Quentin Tarantino ad un giornalista: “Non sono la tua scimmia!” (VIDEO)
Tempi duri per uno dei registi più amati di sempre, Quentin Tarantino. Il suo ultimo capolavoro è stato battuto da “Texas Chainsaw 3D” nei botteghini americani e in piena campagna promozionale è stato intervistato da uno degli anchorman di Channel 4 News, Krishnan Guru-Murthy. I due hanno dato vita ad un'intervista senza precedenti, in cui Tarantino si è rifiutato di rispondere alle domande del giornalista. La discussione era iniziata nel migliore dei modi, con il regista che con fare rilassato tesseva le lodi del suo capolavoro Django. Dopo aver dichiarato di essere fiero di aver affrontato il tema della schiavitù (in America è un argomento ancora controverso e delicato) e di aver sollevato il dibattito, portando le persone ad interrogarsi sulla propria storia, ha affermato di aver voluto creare dalla sua penna una sorta di eroe nero:
Ho voluto dare agli schiavi americani un proprio eroe, che avrebbe ripagato con la stessa moneta dell'epoca, il sangue. Anche le persone a cui non è piaciuto il film
"Perché le piace girare film violenti?" – Un fraintendimento tra i due ha generato in Quentin una reazione piccata, in seguito alla domanda su come mai gli piaccia dirigere sempre "film violenti". La risposta del regista dapprima è stata ironica:
Non so, è come chiedere a Judd Apatow come mai adori dirigere commedie
Il fastidio è percepibile e Tarantino si è difense spiegando che la violenza nei suoi film è catartica, arriva per un motivo ben preciso; è vero che in Django c'è anche brutalità ai danni degli schiavi, ma la catarsi di cui l'eroe Django è protagonista ha lo scopo di rendere pan per focaccia con i suoi "padroni" una sorta di vendetta sull'idea del "sangue per sangue".

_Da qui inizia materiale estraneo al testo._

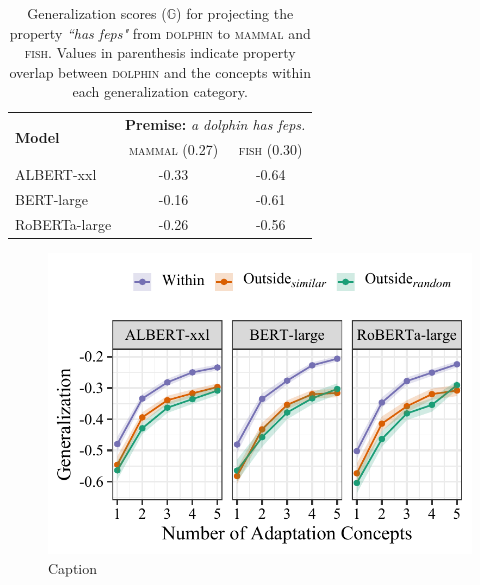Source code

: \documentclass[10pt,letterpaper]{article}
\begin{document}
\begin{table}[h]
\centering
\caption{Generalization scores ($\mathbb{G}$) for projecting the property \textit{``has feps"} from \textsc{dolphin} to \textsc{mammal} and \textsc{fish}. Values in parenthesis indicate property overlap between \textsc{dolphin} and the concepts within each generalization category.}
\label{tab:dolphin}
\vspace{1em}
\def\arraystretch{1.25}

\begin{tabular}{|l|cc|}
\hline
\multirow{2}{*}{\textbf{Model}} & \multicolumn{2}{c|}{\textbf{Premise:} \textit{a dolphin has feps.}}                   \\ \cline{2-3} 
                                & \multicolumn{1}{c|}{\textsc{mammal} (0.27)} & \textsc{fish} (0.30) \\ \hline
ALBERT-xxl                      & \multicolumn{1}{c|}{-0.33}                  & -0.64                \\ 
BERT-large                      & \multicolumn{1}{c|}{-0.16}                  & -0.61                \\ 
RoBERTa-large                   & \multicolumn{1}{c|}{-0.26}                  & -0.56                \\ \hline
\end{tabular}%

\end{table}

\begin{figure}[h]
    \centering
    \includegraphics[width=\columnwidth]{generalization.pdf}
    \caption{Caption}
    \label{fig:gen}
\end{figure}
\end{document}
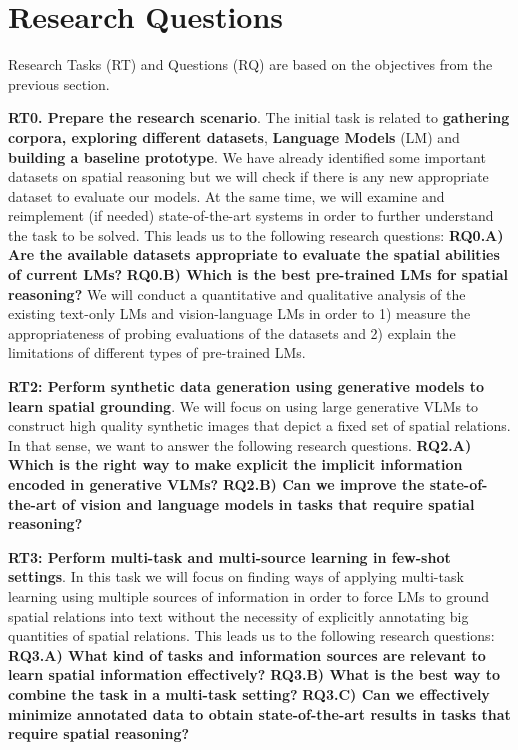 \section{Research Questions}

Research Tasks (RT) and Questions (RQ) are based on the objectives from the previous section.

\textbf{RT0. Prepare the research scenario}. The initial task is related to \textbf{gathering corpora, exploring different datasets}, \textbf{Language Models} (LM) and \textbf{building a baseline prototype}. We have already identified some important datasets on spatial reasoning but we will check if there is any new appropriate dataset to evaluate our models. At the same time, we will examine and reimplement (if needed) state-of-the-art systems in order to further understand the task to be solved. This leads us to the following research questions: \textbf{RQ0.A) Are the available datasets appropriate to evaluate the spatial abilities of current LMs?} \textbf{RQ0.B) Which is the best pre-trained LMs for spatial reasoning?} We will conduct a quantitative and qualitative analysis of the existing text-only LMs and vision-language LMs in order to 1) measure the appropriateness of probing evaluations of the datasets and 2) explain the limitations of different types of pre-trained LMs.

\textbf{RT2: Perform synthetic data generation using generative models to learn spatial grounding}. We will focus on using large generative VLMs to construct high quality synthetic images that depict a fixed set of spatial relations. In that sense, we want to answer the following research questions. \textbf{RQ2.A) Which is the right way to make explicit the implicit information encoded in generative VLMs?} \textbf{RQ2.B) Can we improve the state-of-the-art of vision and language models in tasks that require spatial reasoning?}

\textbf{RT3: Perform multi-task and multi-source learning in few-shot settings}. In this task we will focus on finding ways of applying multi-task learning using multiple sources of information in order to force LMs to ground spatial relations into text without the necessity of explicitly annotating big quantities of spatial relations. This leads us to the following research questions: \textbf{RQ3.A) What kind of tasks and information sources are relevant to learn spatial information effectively?} \textbf{RQ3.B) What is the best way to combine the task in a multi-task setting?} \textbf{RQ3.C) Can we effectively minimize annotated data to obtain state-of-the-art results in tasks that require spatial reasoning?}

"Non crede che agli spettatori piacciano le sue scene violente così come piaccia la violenza nella vita reale?" – L'intento di Krishnan Guru-Murthy è stato quello di insinuare che forse, in un momento in cui gli States sono ancora scioccati per le continue tragedie, non sia stata una buona idea trasmettere sullo schermo una serie di efferatezze come in Django. La domanda è stata emblematica in tal senso: "Perché andare al cinema e godere di una scena violenta?". Basito, Tarantino ha replicato:
E' un film, è fantasia, non c'è niente di reale. E' semplicemente fantasia, ti siedi e sai che stai guardando uno show. E' come guardare un film di kung-fu e un uomo da solo riesce a farne fuori 100 con le sue mosse. E' divertimento!

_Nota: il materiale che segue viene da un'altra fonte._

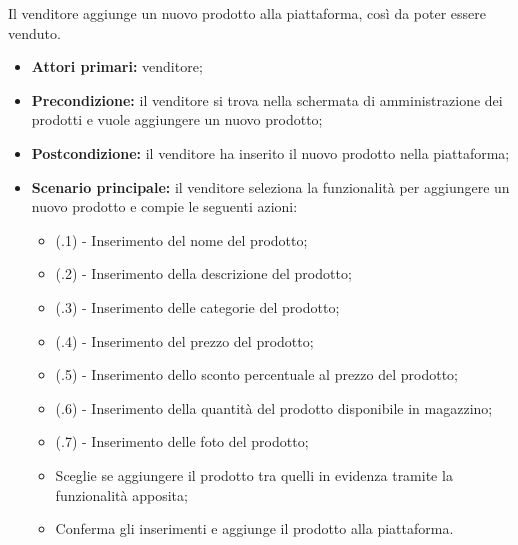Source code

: Il venditore aggiunge un nuovo prodotto alla piattaforma, così da poter essere venduto.
\begin{itemize}
    \item \textbf{Attori primari:} venditore;
    \item \textbf{Precondizione:} il venditore si trova nella schermata di amministrazione dei prodotti e vuole aggiungere un nuovo prodotto;
    \item \textbf{Postcondizione:} il venditore ha inserito il nuovo prodotto nella piattaforma;
    \item \textbf{Scenario principale:} il venditore seleziona la funzionalità per aggiungere un nuovo prodotto e compie le seguenti azioni:
    \begin{itemize}
        \item (\actualUC.1) - Inserimento del nome del prodotto;
        \item (\actualUC.2) - Inserimento della descrizione del prodotto;
        \item (\actualUC.3) - Inserimento delle categorie del prodotto;
        \item (\actualUC.4) - Inserimento del prezzo del prodotto;
        \item (\actualUC.5) - Inserimento dello sconto percentuale al prezzo del prodotto;
        \item (\actualUC.6) - Inserimento della quantità del prodotto disponibile in magazzino;
        \item (\actualUC.7) - Inserimento delle foto del prodotto;
        \item Sceglie se aggiungere il prodotto tra quelli in evidenza tramite la funzionalità apposita;
        \item Conferma gli inserimenti e aggiunge il prodotto alla piattaforma.
    \end{itemize}
\end{itemize}

\resetSubUC

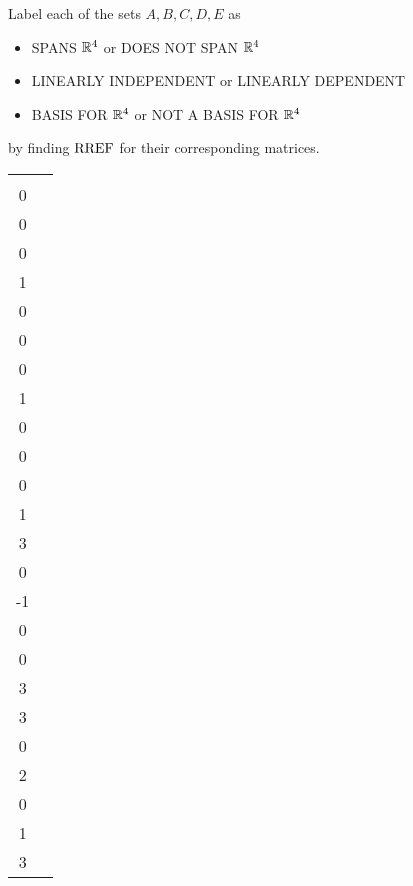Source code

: \begin{activity}{15}
  Label each of the sets \(A,B,C,D,E\) as
  \begin{itemize}
     \item SPANS \(\mathbb{R}^4\) or DOES NOT SPAN \(\mathbb{R}^4\)
     \item LINEARLY INDEPENDENT or LINEARLY DEPENDENT
     \item BASIS FOR \(\mathbb{R}^4\) or NOT A BASIS FOR \(\mathbb{R}^4\)
  \end{itemize}
  by finding \(\operatorname{RREF}\) for their corresponding matrices.
  \begin{center}
    \begin{tabular}{cc}
  	\(A=\left\{
      \begin{bmatrix}1\\0\\0\\0\end{bmatrix},
      \begin{bmatrix}0\\1\\0\\0\end{bmatrix},
      \begin{bmatrix}0\\0\\1\\0\end{bmatrix},
      \begin{bmatrix}0\\0\\0\\1\end{bmatrix}
      \right\}
      \)   &

    \(B=\left\{
      \begin{bmatrix}2\\3\\0\\-1\end{bmatrix},
      \begin{bmatrix}2\\0\\0\\3\end{bmatrix},
      \begin{bmatrix}4\\3\\0\\2\end{bmatrix},
      \begin{bmatrix}-3\\0\\1\\3\end{bmatrix}
      \right\}
      \)  \\



\end{tabular}
\end{center}
\end{activity}
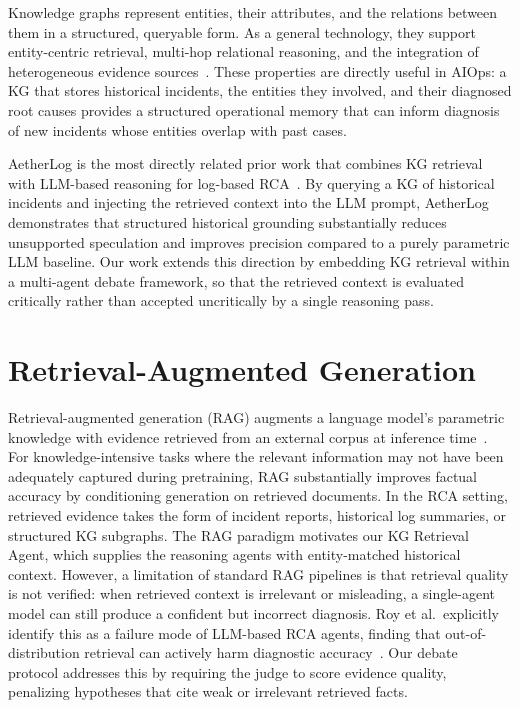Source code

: Knowledge graphs represent entities, their attributes, and the relations between them in a
structured, queryable form. As a general technology, they support entity-centric retrieval,
multi-hop relational reasoning, and the integration of heterogeneous evidence
sources~\cite{hogan2021knowledge}. These properties are directly useful in AIOps: a KG that
stores historical incidents, the entities they involved, and their diagnosed root causes provides
a structured operational memory that can inform diagnosis of new incidents whose entities overlap
with past cases.

AetherLog is the most directly related prior work that combines KG retrieval with LLM-based
reasoning for log-based RCA~\cite{cui2025aetherlog}. By querying a KG of historical incidents and
injecting the retrieved context into the LLM prompt, AetherLog demonstrates that structured
historical grounding substantially reduces unsupported speculation and improves precision compared
to a purely parametric LLM baseline. Our work extends this direction by embedding KG retrieval
within a multi-agent debate framework, so that the retrieved context is evaluated critically
rather than accepted uncritically by a single reasoning pass.

\section{Retrieval-Augmented Generation}

Retrieval-augmented generation (RAG) augments a language model's parametric knowledge with
evidence retrieved from an external corpus at inference
time~\cite{lewis2021retrievalaugmentedgenerationknowledgeintensivenlp}. For knowledge-intensive
tasks where the relevant information may not have been adequately captured during pretraining, RAG
substantially improves factual accuracy by conditioning generation on retrieved documents. In the
RCA setting, retrieved evidence takes the form of incident reports, historical log summaries, or
structured KG subgraphs. The RAG paradigm motivates our KG Retrieval Agent, which supplies the
reasoning agents with entity-matched historical context. However, a limitation of standard RAG
pipelines is that retrieval quality is not verified: when retrieved context is irrelevant or
misleading, a single-agent model can still produce a confident but incorrect diagnosis. Roy et
al.\ explicitly identify this as a failure mode of LLM-based RCA agents, finding that
out-of-distribution retrieval can actively harm diagnostic
accuracy~\cite{roy2024llmagentRCA}. Our debate protocol addresses this by requiring the judge to
score evidence quality, penalizing hypotheses that cite weak or irrelevant retrieved facts.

L'anchorman però non si è arreso e gli ha chiesto: "E' sicuro che non ci sia un legame tra godere al cinema di una scena pregna di sangue e godere della violenza anche nella vita reale?". Il riferimento è inequivocabile ma il regista si è rifiutato di rispondere alla domanda:
Perché sono sicuro che non esista questo tipo di legame? Non mi faccia domande come questa. Mi rifiuto di rispondere. Non sono il tuo schiavo e tu non sei il mio padrone. Non puoi farmi "ballare secondo il tuo ritmo", non sono la tua scimmia ammaestrata.
La tensione tra i due è diventata palpabile e il giornalista verso fine intervista ha fatto il nome del protagonista Jamie Foxx, a proposito di una sua dichiarazione circa la violenza nei film; Tarantino lo ha fermato prima ancora che avesse terminato la domanda: "Dovresti chiederlo a lui, sono sicuro che è ancora qui fuori." Infine il regista ha cercato di chiudere la piccola querelle spiegando:
Sono qui per promuovere il mio film, non voglio parlare di qualcosa di cui TU vuoi che io parli. Non è mia intenzione parlare delle implicazioni della violenza. Non ho mai voluto, sai perché? Perché ne ho già parlato in precedenza e ho detto tutto quello che dovevo. Se qualcuno è interessato a sapere come la penso, può cercare in Google; ho già detto come la pensavo e negli ultimi 20 anni non ho cambiato idea.
L'anchorman ha provato ad uscire dalla situazione imbarazzante spiegando che il suo lavoro è quello di fare domande interessanti che scavino negli argomenti; e, ci permettiamo di aggiungere noi, cercando di non proporre un'intervista al totale asservimento di promozione di un film.